Of that I have NO DOUBT. Friends of the opposite sex? Maybe. Friends of the opposite sex that text all day, talk every day, text on honeymoon and well into the night while sitting right next to you? He wants to **** her.

20 year friendship like brother and sister and you'd barely heard of her? He wants to...

You get the drift.

Again, "friends" of the opposite sex? Maybe. Friend of the opposite sex that you put so much effort into keeping in contact? No way.


----------



## Jellybeans (Mar 8, 2011)

marriedlady80 said:


> My question is; is it normal for a married man to talk to a friend of the opposite sex EVERYDAY? its like they cant live without each other. Even on our honeymoon wedding vacation they text each other.


It's normal for a man who doesn't respect his wife or marriage. 

You should be his main contact, not her.

The sad thing is you saw all of this before you married him but went through with it anyway. 

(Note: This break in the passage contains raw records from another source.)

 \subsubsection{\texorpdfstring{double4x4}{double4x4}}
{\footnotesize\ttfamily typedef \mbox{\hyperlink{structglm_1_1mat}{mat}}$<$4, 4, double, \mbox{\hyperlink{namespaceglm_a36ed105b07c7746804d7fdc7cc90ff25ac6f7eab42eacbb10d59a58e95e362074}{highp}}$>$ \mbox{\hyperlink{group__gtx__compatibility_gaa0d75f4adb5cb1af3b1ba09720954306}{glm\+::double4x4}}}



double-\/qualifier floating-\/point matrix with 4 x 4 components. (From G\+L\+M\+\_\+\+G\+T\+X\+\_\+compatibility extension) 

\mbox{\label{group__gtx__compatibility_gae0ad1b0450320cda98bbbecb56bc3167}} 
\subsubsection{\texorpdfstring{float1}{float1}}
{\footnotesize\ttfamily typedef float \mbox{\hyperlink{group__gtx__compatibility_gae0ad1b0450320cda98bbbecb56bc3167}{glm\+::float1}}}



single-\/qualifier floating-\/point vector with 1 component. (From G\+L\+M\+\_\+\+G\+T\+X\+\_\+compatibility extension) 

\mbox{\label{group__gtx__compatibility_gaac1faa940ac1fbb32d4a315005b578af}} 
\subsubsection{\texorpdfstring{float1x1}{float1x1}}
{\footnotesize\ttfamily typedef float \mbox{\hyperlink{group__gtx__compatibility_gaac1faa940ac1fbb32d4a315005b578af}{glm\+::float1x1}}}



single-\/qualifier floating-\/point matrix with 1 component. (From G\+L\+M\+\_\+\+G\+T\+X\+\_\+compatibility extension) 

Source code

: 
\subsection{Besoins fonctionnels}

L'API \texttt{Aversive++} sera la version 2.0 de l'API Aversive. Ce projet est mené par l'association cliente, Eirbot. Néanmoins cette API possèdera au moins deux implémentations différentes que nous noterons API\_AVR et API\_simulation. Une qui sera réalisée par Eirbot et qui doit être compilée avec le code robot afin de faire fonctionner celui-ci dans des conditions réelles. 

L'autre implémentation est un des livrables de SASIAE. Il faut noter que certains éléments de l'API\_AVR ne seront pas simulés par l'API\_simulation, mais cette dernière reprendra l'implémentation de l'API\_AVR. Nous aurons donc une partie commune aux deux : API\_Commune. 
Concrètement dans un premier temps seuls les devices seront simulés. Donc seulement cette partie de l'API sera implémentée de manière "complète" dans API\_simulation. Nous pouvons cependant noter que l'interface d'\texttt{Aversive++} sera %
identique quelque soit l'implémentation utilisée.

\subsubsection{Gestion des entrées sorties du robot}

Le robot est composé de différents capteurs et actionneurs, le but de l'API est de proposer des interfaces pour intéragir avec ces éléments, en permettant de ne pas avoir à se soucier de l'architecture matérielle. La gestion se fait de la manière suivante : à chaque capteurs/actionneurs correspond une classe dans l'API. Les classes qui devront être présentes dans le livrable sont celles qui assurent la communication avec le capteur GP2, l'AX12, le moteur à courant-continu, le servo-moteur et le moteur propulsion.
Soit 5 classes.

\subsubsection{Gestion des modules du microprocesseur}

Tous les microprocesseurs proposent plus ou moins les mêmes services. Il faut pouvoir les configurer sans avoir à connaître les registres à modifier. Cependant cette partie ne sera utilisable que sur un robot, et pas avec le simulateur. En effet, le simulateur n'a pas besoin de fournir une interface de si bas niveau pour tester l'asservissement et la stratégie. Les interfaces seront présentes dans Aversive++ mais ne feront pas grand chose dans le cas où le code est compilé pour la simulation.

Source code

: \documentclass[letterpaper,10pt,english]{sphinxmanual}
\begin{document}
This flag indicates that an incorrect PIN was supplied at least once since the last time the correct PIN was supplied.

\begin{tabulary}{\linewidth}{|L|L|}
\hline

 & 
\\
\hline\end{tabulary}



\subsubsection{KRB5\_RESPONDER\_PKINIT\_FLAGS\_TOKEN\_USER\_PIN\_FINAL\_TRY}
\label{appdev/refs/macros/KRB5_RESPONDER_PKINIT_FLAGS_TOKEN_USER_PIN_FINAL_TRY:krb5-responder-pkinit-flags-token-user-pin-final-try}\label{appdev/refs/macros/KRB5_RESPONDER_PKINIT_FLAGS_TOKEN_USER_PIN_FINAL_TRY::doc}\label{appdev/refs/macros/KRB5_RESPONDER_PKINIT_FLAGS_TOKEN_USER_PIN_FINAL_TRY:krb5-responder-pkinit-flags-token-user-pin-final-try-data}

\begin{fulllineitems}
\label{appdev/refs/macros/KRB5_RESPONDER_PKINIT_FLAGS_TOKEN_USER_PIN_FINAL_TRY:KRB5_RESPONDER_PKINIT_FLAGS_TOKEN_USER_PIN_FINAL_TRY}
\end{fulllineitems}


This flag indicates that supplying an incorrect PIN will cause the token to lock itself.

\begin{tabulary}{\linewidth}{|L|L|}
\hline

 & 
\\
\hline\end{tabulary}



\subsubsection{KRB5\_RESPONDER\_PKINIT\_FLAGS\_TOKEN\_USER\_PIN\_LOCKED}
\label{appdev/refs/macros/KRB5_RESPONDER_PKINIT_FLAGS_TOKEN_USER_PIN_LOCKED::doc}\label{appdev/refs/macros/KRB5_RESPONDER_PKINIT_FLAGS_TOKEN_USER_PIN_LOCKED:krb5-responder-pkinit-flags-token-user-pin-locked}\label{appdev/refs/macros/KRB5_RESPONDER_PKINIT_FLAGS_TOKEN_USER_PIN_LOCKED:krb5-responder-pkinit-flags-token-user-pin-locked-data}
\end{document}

I dated a guy like your husband briefly last year. He and his ex girlfriend/best friend were joined at the hip, always talking/texting/hanging out. It's one of the reasons why our dating adventure was so briefly. Not attractive, not healthy, not ok. She happened to be married. I feel really bad for her husband, but again, he puts up with it eventhough he has to hate it.


----------



## Jellybeans (Mar 8, 2011)

MrK said:


> Of that I have NO DOUBT. Friends of the opposite sex? Maybe. *Friends of the opposite sex that text all day, talk every day, text on honeymoon and well into the night while sitting right next to you? * He wants to **** her.
> 
> 20 year friendship like brother and sister and you'd barely heard of her?



Nailed it. It is gross.

And it is wrong on SO many levels. And the fvcked up thing is he is trying to make YOU feel bad for his icky boundaries. But you are going right along with it.


----------



## zookeeper (Oct 2, 2012)

marriedlady80 said:


> he said he doesnt care, im going to have to trust him, nothing is going on between them and they are just really good friends and everyone knows it. he told me i am being insecure with the whole situation and he is not letting his friendship go with her. and if i cant handle it or understand that then that is my problem and if i leave then i leave.

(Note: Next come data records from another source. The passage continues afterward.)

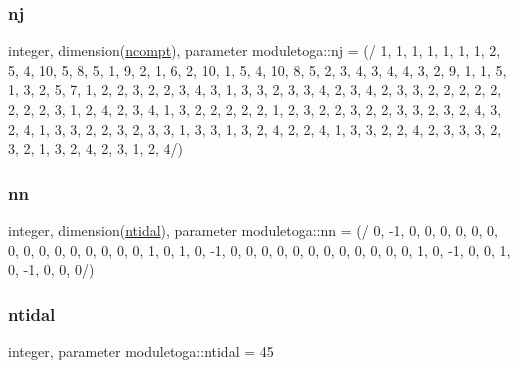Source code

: \mbox{\label{namespacemoduletoga_a35b3164d881bfedd7e51ef9b88f7251a}} 
\subsubsection{\texorpdfstring{nj}{nj}}
{\footnotesize\ttfamily integer, dimension(\mbox{\hyperlink{namespacemoduletoga_a151be23f63401a1bb1a76f0a4c30d9ca}{ncompt}}), parameter moduletoga\+::nj = (/ 1, 1, 1, 1, 1, 1, 1, 2, 5, 4, 10, 5, 8, 5, 1, 9, 2, 1, 6, 2, 10, 1, 5, 4, 10, 8, 5, 2, 3, 4, 3, 4, 4, 3, 2, 9, 1, 1, 5, 1, 3, 2, 5, 7, 1, 2, 2, 3, 2, 2, 3, 4, 3, 1, 3, 3, 2, 3, 3, 4, 2, 3, 4, 2, 3, 3, 2, 2, 2, 2, 2, 2, 2, 2, 3, 1, 2, 4, 2, 3, 4, 1, 3, 2, 2, 2, 2, 2, 1, 2, 3, 2, 2, 3, 2, 2, 3, 3, 2, 3, 2, 4, 3, 2, 4, 1, 3, 3, 2, 2, 3, 2, 3, 3, 1, 3, 3, 1, 3, 2, 4, 2, 2, 4, 1, 3, 3, 2, 2, 4, 2, 3, 3, 3, 2, 3, 2, 1, 3, 2, 4, 2, 3, 1, 2, 4/)\hspace{0.3cm}{\ttfamily [private]}}

\mbox{\label{namespacemoduletoga_a81315410d16519be6056987f27dd8dd9}} 
\subsubsection{\texorpdfstring{nn}{nn}}
{\footnotesize\ttfamily integer, dimension(\mbox{\hyperlink{namespacemoduletoga_ae4b0b997b6803ae8647fdd97f2dda666}{ntidal}}), parameter moduletoga\+::nn = (/ 0, -\/1, 0, 0, 0, 0, 0, 0, 0, 0, 0, 0, 0, 0, 0, 0, 0, 1, 0, 1, 0, -\/1, 0, 0, 0, 0, 0, 0, 0, 0, 0, 0, 0, 0, 1, 0, -\/1, 0, 0, 1, 0, -\/1, 0, 0, 0/)\hspace{0.3cm}{\ttfamily [private]}}

\mbox{\label{namespacemoduletoga_ae4b0b997b6803ae8647fdd97f2dda666}} 
\subsubsection{\texorpdfstring{ntidal}{ntidal}}
{\footnotesize\ttfamily integer, parameter moduletoga\+::ntidal = 45\hspace{0.3cm}{\ttfamily [private]}}

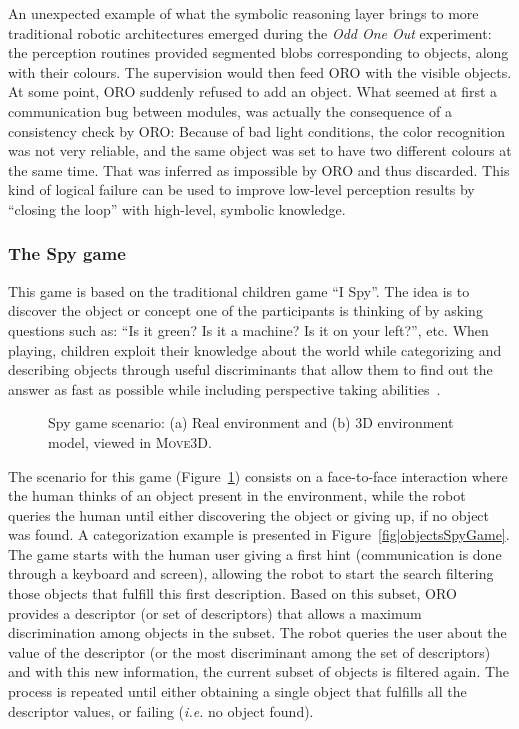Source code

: An unexpected example of what the symbolic reasoning layer brings to more
traditional robotic architectures emerged during the \emph{Odd One Out}
experiment: the perception routines provided segmented blobs corresponding to
objects, along with their colours. The supervision would then feed ORO with the
visible objects. At some point, ORO suddenly refused to add an object. What
seemed at first a communication bug between modules, was actually the
consequence of a consistency check by ORO: Because of bad light conditions, the
color recognition was not very reliable, and the same object was set to have
two different colours at the same time. That was inferred as impossible by ORO
and thus discarded. This kind of logical failure can be used to improve
low-level perception results by ``closing the loop'' with high-level, symbolic
knowledge.


\subsubsection{The Spy game}
\label{spygame}

This game is based on the traditional children game ``I Spy''. The idea is to
discover the object or concept one of the participants is thinking of by asking
questions such as: ``Is it green? Is it a machine? Is it on your left?'', etc.
When playing, children exploit their knowledge about the world while
categorizing and describing objects through useful discriminants that allow
them to find out the answer as fast as possible while including perspective
taking abilities~\cite{Moll2006}.

\begin{figure}
\centering

\caption{Spy game scenario: (a) Real environment and (b) 3D environment model, viewed in \textsc{Move3D}.}
\label{fig|spyGameScenario}
\end{figure}

The scenario for this game (Figure~\ref{fig|spyGameScenario}) consists on a
face-to-face interaction where the human thinks of an object present in the
environment, while the robot queries the human until either discovering the
object or giving up, if no object was found. A categorization example is
presented in Figure~\ref{fig|objectsSpyGame}. The game starts with the human
user giving a first hint (communication is done through a keyboard and screen),
allowing the robot to start the search filtering those objects that fulfill
this first description. Based on this subset, ORO provides a descriptor (or set
of descriptors) that allows a maximum discrimination among objects in the
subset. The robot queries the user about the value of the descriptor (or the
most discriminant among the set of descriptors) and with this new information,
the current subset of objects is filtered again. The process is repeated until
either obtaining a single object that fulfills all the descriptor values, or
failing (\textit{i.e.} no object found). 

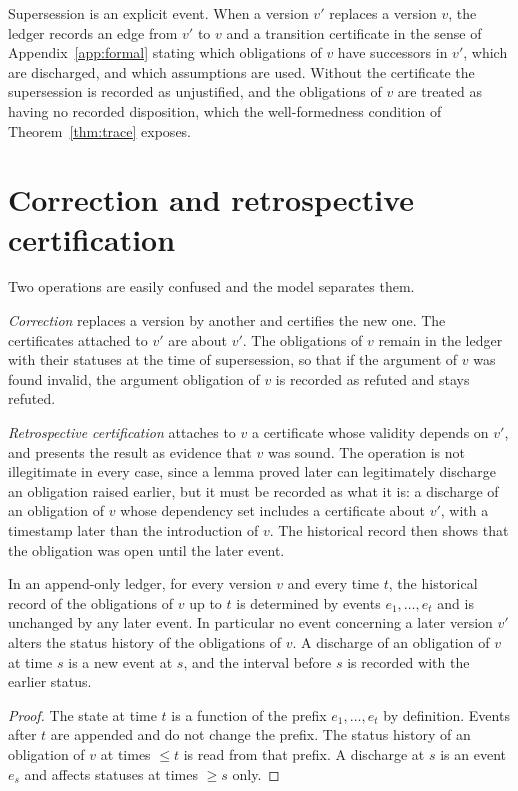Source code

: Supersession is an explicit event. When a version $v'$ replaces a version $v$, the ledger records an edge from $v'$ to $v$ and a transition certificate in the sense of Appendix~\ref{app:formal} stating which obligations of $v$ have successors in $v'$, which are discharged, and which assumptions are used. Without the certificate the supersession is recorded as unjustified, and the obligations of $v$ are treated as having no recorded disposition, which the well-formedness condition of Theorem~\ref{thm:trace} exposes.

\section{Correction and retrospective certification}

Two operations are easily confused and the model separates them.

\emph{Correction} replaces a version by another and certifies the new one. The certificates attached to $v'$ are about $v'$. The obligations of $v$ remain in the ledger with their statuses at the time of supersession, so that if the argument of $v$ was found invalid, the argument obligation of $v$ is recorded as refuted and stays refuted.

\emph{Retrospective certification} attaches to $v$ a certificate whose validity depends on $v'$, and presents the result as evidence that $v$ was sound. The operation is not illegitimate in every case, since a lemma proved later can legitimately discharge an obligation raised earlier, but it must be recorded as what it is: a discharge of an obligation of $v$ whose dependency set includes a certificate about $v'$, with a timestamp later than the introduction of $v$. The historical record then shows that the obligation was open until the later event.

\begin{proposition}
\label{prop:rv012}
In an append-only ledger, for every version $v$ and every time $t$, the historical record of the obligations of $v$ up to $t$ is determined by events $e_1, \dots, e_t$ and is unchanged by any later event. In particular no event concerning a later version $v'$ alters the status history of the obligations of $v$. A discharge of an obligation of $v$ at time $s$ is a new event at $s$, and the interval before $s$ is recorded with the earlier status.
\end{proposition}

\begin{proof}
The state at time $t$ is a function of the prefix $e_1, \dots, e_t$ by definition. Events after $t$ are appended and do not change the prefix. The status history of an obligation of $v$ at times $\le t$ is read from that prefix. A discharge at $s$ is an event $e_s$ and affects statuses at times $\ge s$ only.
\end{proof}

Are you actually listening to what he says? It's right here. if he's saying this 10 days in, what do you think it will be in 5 years? 

This is inappropriate and potentially dangerous. You are right to object. If he refuses to end the friendship, be prepared to walk. Better now than years later when there may be kids and other complications involved.


----------



## Jellybeans (Mar 8, 2011)

marriedlady80 said:


> He did finally introduce us at his mothers house when we were all going out to a theater play and he told me he invited her and she was meeting us at his mothers house. from the moment i met her, it was something about her that i did not like. i honestly dont know what it is, but i just didnt get good vibes from her.



That was your gut screaming big red flags at you. And it was spot on apparently. 

Curious--what was it exactly that gave you a bad vibe?



marriedlady80 said:


> they were even texting late at night while i was asleep and he was in bed next to me.
> 
> he told me i am being insecure with the whole situation and he is not letting his friendship go with her. and if i cant handle it or understand that then that is my problem and if i leave then i leave.


It sounds like he has already chosen her.


----------



## Mavash. (Jan 26, 2012)

marriedlady80 said:


> he has lied to me about his supposidly friendships with different women, coming to find out the majority of them were ex's of some sort.


Your husband LOVES women and loves the attention he gets from them. It is his drug.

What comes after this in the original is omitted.